Hessian Plan of Attack
The attacking force was formed in two columns. Von Donop and the Hessian grenadier Lt. Colonel von Linsing (third in command) were to attack the southern or front of the fort. Grenadiers under Colonel Friedrich Ludwig von Minngerode (second in command) and Lt. Colonel Werner von Mirbach’s infantry were to attack the northern and eastern approaches. Lengerke’s battalion was stationed in the woods to the north or rear of the fort near the river and held in reserve. Captain Ewald positioned sixteen Jaeger sharpshooters near the artillery at rifle-shot distance to pick off any defenders who might show their heads over the palisades. A battery of eight three pounders and two 5.5 howitzers were brought up on the right wing of the attacking columns (north) and in what was considered the rear of the fort. They were lined up along the edge of the woods at rifle-shot distance and directed on the fort’s embrasures.
Flag of Truth
It was not until four thirty when a flag of truth was sent forward to demand the fort surrender. Preceded by a flag and drummer, a small contingent of Hessian officers and one English officer acting as interpreter, Major Charles Stewart, approached the fort to issue a summons to surrender. Lt. Colonel Jeremiah Olney, second in the Rhode Island 1st, met the Hessians about ten to twelve rods from the fort. Du Plessis related to his friend Francis Jean de Chastellux, who wrote a narrative on the Revolutionary War, that Stewart’s arrogant and overbearing tone inspired the defenders to greater resistance. The English Major shouted for all to hear that “The King of England orders his rebellious subjects to lay down their arms; and they are warned, that if they stand the battle, no quarters whatever will be given.” The Americans knew that this was no idle threat, having experienced or heard of hated German troops freely bayonetting wounded and surrendering Americans. It reported that Lt. Colonel Jeremiah Olney replied that “we shall not ask for nor expect any quarter and mean to defend the fort to the last extremity.” Jaeger Captain Johann Ewald related after the war that when the fort was summoned, “…a resolute, loud ‘By God no!’ was the answer.

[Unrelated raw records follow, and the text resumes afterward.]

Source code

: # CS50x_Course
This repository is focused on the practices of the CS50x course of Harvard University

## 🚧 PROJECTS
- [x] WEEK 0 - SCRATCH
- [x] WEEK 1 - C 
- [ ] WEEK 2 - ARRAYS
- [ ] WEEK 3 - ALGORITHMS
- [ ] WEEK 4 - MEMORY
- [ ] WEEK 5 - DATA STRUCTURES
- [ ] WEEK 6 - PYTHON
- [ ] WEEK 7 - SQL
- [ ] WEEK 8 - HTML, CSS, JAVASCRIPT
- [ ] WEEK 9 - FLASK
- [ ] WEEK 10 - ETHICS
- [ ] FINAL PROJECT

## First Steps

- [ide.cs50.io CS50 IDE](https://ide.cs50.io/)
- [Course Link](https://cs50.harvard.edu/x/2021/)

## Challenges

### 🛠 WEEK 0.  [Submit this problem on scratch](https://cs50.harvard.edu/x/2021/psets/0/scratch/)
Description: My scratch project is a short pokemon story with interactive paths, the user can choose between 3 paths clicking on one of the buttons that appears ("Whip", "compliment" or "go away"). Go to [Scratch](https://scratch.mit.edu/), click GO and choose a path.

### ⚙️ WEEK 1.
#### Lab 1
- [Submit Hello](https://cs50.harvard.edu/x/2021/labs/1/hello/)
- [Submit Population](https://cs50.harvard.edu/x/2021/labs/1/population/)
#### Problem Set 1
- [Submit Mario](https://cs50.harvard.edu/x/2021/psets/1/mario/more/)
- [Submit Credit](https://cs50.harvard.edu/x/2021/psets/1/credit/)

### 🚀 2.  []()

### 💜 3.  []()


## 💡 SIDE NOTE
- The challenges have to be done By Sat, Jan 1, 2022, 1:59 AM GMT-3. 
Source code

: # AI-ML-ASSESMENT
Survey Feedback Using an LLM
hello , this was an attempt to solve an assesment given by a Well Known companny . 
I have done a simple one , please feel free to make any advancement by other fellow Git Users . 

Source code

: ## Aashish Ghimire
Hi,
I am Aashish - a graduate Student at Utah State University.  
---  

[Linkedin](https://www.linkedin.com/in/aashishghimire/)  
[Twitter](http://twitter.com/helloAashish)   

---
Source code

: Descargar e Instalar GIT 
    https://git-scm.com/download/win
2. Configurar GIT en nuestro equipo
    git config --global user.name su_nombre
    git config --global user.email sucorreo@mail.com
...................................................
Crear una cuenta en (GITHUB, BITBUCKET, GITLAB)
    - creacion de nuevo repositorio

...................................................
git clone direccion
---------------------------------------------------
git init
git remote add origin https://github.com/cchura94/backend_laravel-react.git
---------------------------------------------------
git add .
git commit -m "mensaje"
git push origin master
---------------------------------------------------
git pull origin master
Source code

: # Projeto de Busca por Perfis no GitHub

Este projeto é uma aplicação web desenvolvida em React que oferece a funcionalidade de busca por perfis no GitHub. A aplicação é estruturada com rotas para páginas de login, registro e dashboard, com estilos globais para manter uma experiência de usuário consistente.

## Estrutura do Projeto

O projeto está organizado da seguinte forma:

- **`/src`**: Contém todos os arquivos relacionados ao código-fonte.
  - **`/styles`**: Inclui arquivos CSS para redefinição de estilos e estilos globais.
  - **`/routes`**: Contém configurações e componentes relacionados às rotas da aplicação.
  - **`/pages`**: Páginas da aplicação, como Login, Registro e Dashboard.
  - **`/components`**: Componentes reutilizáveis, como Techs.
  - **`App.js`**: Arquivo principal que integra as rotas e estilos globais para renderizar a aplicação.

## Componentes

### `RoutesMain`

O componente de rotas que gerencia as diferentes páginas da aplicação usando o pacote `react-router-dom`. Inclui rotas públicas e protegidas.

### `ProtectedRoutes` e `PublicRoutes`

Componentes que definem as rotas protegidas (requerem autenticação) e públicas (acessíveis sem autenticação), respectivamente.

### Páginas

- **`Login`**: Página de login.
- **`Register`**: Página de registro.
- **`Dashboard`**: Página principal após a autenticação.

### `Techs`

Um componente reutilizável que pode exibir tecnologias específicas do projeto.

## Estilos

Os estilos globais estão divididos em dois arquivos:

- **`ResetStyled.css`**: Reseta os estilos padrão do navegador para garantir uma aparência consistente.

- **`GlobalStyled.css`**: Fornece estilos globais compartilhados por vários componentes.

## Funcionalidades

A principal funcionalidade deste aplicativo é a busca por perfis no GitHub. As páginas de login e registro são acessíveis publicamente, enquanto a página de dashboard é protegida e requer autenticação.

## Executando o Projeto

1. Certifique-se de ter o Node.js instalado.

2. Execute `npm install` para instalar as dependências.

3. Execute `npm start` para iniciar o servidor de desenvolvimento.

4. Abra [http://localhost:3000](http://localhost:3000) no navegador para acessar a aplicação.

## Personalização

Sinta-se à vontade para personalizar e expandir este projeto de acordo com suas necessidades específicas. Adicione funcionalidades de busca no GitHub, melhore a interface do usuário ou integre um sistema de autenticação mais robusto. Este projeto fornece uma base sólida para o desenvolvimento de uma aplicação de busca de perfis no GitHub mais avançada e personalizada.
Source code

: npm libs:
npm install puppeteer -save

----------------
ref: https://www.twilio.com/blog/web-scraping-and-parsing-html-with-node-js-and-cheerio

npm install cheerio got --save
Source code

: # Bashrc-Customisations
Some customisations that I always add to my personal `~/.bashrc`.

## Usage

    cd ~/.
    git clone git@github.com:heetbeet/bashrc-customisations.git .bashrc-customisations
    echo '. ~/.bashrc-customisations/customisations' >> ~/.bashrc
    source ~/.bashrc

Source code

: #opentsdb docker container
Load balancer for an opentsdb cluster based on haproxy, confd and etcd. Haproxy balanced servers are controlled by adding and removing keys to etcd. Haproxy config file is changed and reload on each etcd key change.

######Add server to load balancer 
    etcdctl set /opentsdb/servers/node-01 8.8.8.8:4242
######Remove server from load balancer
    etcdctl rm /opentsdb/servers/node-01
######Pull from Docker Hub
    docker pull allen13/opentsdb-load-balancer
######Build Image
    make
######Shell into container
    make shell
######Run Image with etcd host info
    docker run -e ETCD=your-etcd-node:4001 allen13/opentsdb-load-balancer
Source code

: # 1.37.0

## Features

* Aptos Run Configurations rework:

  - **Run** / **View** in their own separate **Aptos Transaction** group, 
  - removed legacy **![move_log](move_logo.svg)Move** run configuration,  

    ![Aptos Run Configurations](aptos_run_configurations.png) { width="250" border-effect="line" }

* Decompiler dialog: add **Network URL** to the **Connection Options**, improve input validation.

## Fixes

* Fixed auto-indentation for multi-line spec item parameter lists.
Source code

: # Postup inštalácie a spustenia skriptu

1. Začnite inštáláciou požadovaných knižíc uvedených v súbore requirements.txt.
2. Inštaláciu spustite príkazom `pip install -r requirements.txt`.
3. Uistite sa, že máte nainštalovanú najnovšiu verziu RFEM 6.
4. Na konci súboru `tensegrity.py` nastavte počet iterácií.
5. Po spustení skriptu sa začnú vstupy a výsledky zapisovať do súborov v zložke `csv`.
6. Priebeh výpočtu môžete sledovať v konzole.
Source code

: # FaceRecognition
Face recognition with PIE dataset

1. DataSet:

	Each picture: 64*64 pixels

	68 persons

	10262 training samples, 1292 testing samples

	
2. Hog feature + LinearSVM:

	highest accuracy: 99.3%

Donop Orders Prepare to Attack
Immediately after the surrender rejection, Donop ordered fascines to be bundled together. Fascines were bundles of branches and sticks used to either strengthen embankments or, in this case, carried into battle. They would be thrown into enemy ditches and trenches, allowing troops to cross quickly during an attack. Ewald wrote that “…one hundred men from each battalion were to carry the fascines and march in a line at a distance of two hundred paces in front of the battalion. With these the ditch was to be filled, crossed, and the fort scaled with sword in hand.”
While Lt Colonel Olney parleyed with the enemy, Colonel Greene walked along the line of his men giving counsel; “fire low, my men. They have a broad belt just above the hips. That is where you must aim.” Lt. Colonel Olney had scarce time to get into the fort before he was followed by an ear shattering discharge of enemy artillery; “… their first general discharge was tremendous,” wrote Captain Stephen Olney of the 2nd Rhode Island. “It made the gravel and dust fly from the top of our fort, and took off all the heads that happened to be in the way.” It was four-forty-five, ten minutes into the bombardment when, under the protection of the brisk cannonade, the Hessian columns ran forward.
The Attack
On the north, all was quiet as Minnigerode’s grenadiers approached the fort. Thinking this portion of defenders had fled their stations, they flowed over the old breastwork waving their hats and shouting ‘Vittoria!’ As planned, Colonel Greene withdrew the small party of sentinels posted along the old wall to the new rampart. He calmly watched as the Hessians quickly became entangled in the abatis as more and more filled the enclosure or ‘killing field’ between the parapets.
To the south, the column to which von Donop personally commanded, Lingsing’s grenadiers cut and maneuvered through the abatis as the Americans let loose with devastating cannon and musket fire. Still the Hessians pressed on and moved against the nine-foot high southern parapet. The Americans’ musketry poured a horrendous fire over the ramparts while grape shot sprayed shards of metal through the ranks of attacking Hessians, mowing down large swathes of men. The attack approached the fosse or ditch and there it stalled. Men from behind pressed on only to reach the wall where they were mercilessly cut down. Fired upon from point blank range, they were stacked up and fell in clumps, many with ghastly wounds. The attack faltered as men began to retreat.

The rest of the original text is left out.